In English usage (and its use in other common law jurisdictions such as Australia and New Zealand), the use of remittitur was limited to reducing jury damages which were legally invalid as being in excess of the amount the plaintiff had demanded, and it was used by the plaintiff not the defendant. While English courts did sometimes overturn the damages awarded by a jury as manifestly excessive, their only procedural device for doing so was to order a retrial with a new jury; they could not do so through a remittitur. However, in the 1822 case of Blunt v. Little (in the United States Circuit Court for the District of Massachusetts), Justice Joseph Story (who, although an associate justice of the United States Supreme Court, was acting in this case as a trial judge), decided to allow the use of remittitur by the defendant, not the plaintiff, and to use it to reduce the damages on much broader grounds than obvious legal errors. Justice Story justified this as an application of the pre-existing English common law on remittitur, but his decision did not cite any specific English (or prior American) cases in support of such a broader use, and contemporary legal scholarship largely views this broader use of remittitur as a legal innovation on Justice Story's part.

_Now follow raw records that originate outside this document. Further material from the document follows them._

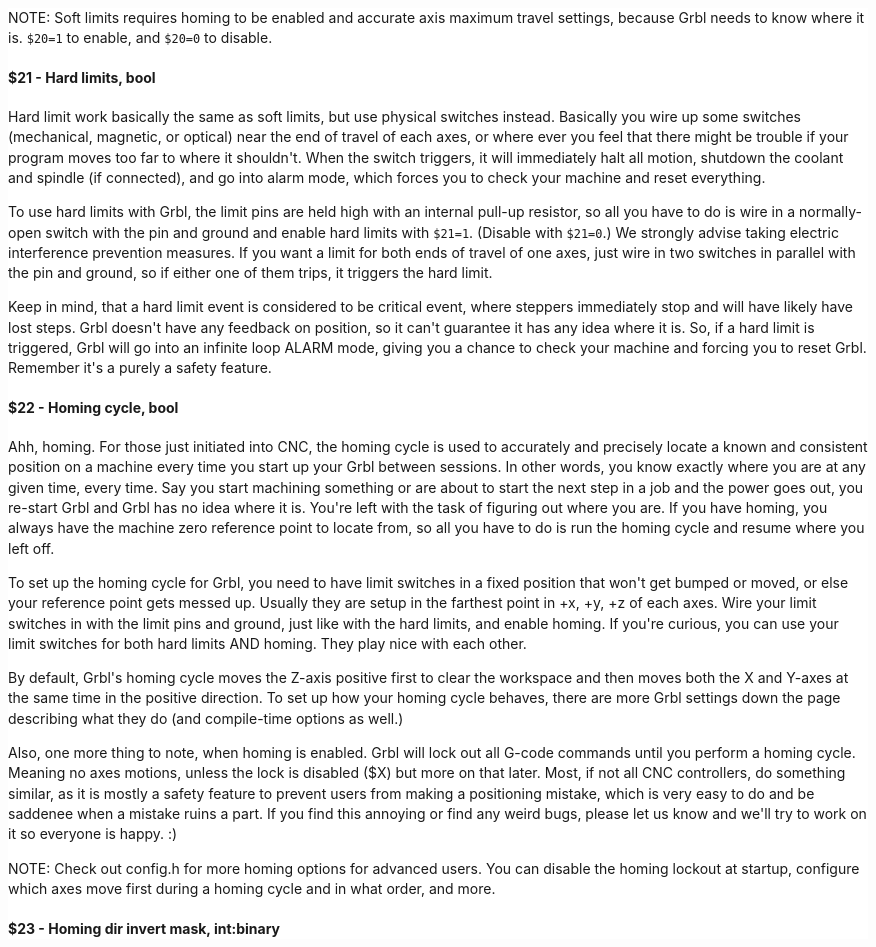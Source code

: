 NOTE: Soft limits requires homing to be enabled and accurate axis maximum travel settings, because Grbl needs to know where it is. `$20=1` to enable, and `$20=0` to disable.

#### $21 - Hard limits, bool

Hard limit work basically the same as soft limits, but use physical switches instead. Basically you wire up some switches (mechanical, magnetic, or optical) near the end of travel of each axes, or where ever you feel that there might be trouble if your program moves too far to where it shouldn't. When the switch triggers, it will immediately halt all motion, shutdown the coolant and spindle (if connected), and go into alarm mode, which forces you to check your machine and reset everything.

To use hard limits with Grbl, the limit pins are held high with an internal pull-up resistor, so all you have to do is wire in a normally-open switch with the pin and ground and enable hard limits with `$21=1`. (Disable with `$21=0`.) We strongly advise taking electric interference prevention measures. If you want a limit for both ends of travel of one axes, just wire in two switches in parallel with the pin and ground, so if either one of them trips, it triggers the hard limit.

Keep in mind, that a hard limit event is considered to be critical event, where steppers immediately stop and will have likely have lost steps. Grbl doesn't have any feedback on position, so it can't guarantee it has any idea where it is. So, if a hard limit is triggered, Grbl will go into an infinite loop ALARM mode, giving you a chance to check your machine and forcing you to reset Grbl. Remember it's a purely a safety feature.

#### $22 - Homing cycle, bool

Ahh, homing. For those just initiated into CNC, the homing cycle is used to accurately and precisely locate a known and consistent position on a machine every time you start up your Grbl between sessions. In other words, you know exactly where you are at any given time, every time. Say you start machining something or are about to start the next step in a job and the power goes out, you re-start Grbl and Grbl has no idea where it is. You're left with the task of figuring out where you are. If you have homing, you always have the machine zero reference point to locate from, so all you have to do is run the homing cycle and resume where you left off.

To set up the homing cycle for Grbl, you need to have limit switches in a fixed position that won't get bumped or moved, or else your reference point gets messed up. Usually they are setup in the farthest point in +x, +y, +z of each axes. Wire your limit switches in with the limit pins and ground, just like with the hard limits, and enable homing. If you're curious, you can use your limit switches for both hard limits AND homing. They play nice with each other.

By default, Grbl's homing cycle moves the Z-axis positive first to clear the workspace and then moves both the X and Y-axes at the same time in the positive direction. To set up how your homing cycle behaves, there are more Grbl settings down the page describing what they do (and compile-time options as well.)

Also, one more thing to note, when homing is enabled. Grbl will lock out all G-code commands until you perform a homing cycle. Meaning no axes motions, unless the lock is disabled ($X) but more on that later. Most, if not all CNC controllers, do something similar, as it is mostly a safety feature to prevent users from making a positioning mistake, which is very easy to do and be saddenee when a mistake ruins a part. If you find this annoying or find any weird bugs, please let us know and we'll try to work on it so everyone is happy. :)

NOTE: Check out config.h for more homing options for advanced users. You can disable the homing lockout at startup, configure which axes move first during a homing cycle and in what order, and more.


#### $23 - Homing dir invert mask, int:binary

This novel use of remittitur soon became widely adopted throughout the American courts, both federal and state; its use was supported by some dicta in the 1935 Supreme Court case Dimick v. Schiedt, although that case did not directly concern remittitur, but rather additur. Some legal scholars have questioned the constitutionality of the use of remittitur in the federal courts, as a violation of the plaintiff's Seventh Amendment right to a jury trial, but the US federal appellate courts have not examined that question.

Meanwhile, in England, the country of remittitur's origin, the use of jury trials in civil cases became rarer and rarer throughout the 19th century, and was largely abolished in 1933; due to this, remittitur as a procedure for reducing a jury's damages has fallen into disuse in England. Other common-law jurisdictions have largely followed England's lead in abolishing the use of juries in civil trials, and likewise remittitur in that sense has fallen into disuse in them as well. The term still sometimes survives in the distinct sense of the procedure by which a higher appellate returns a case to a lower court.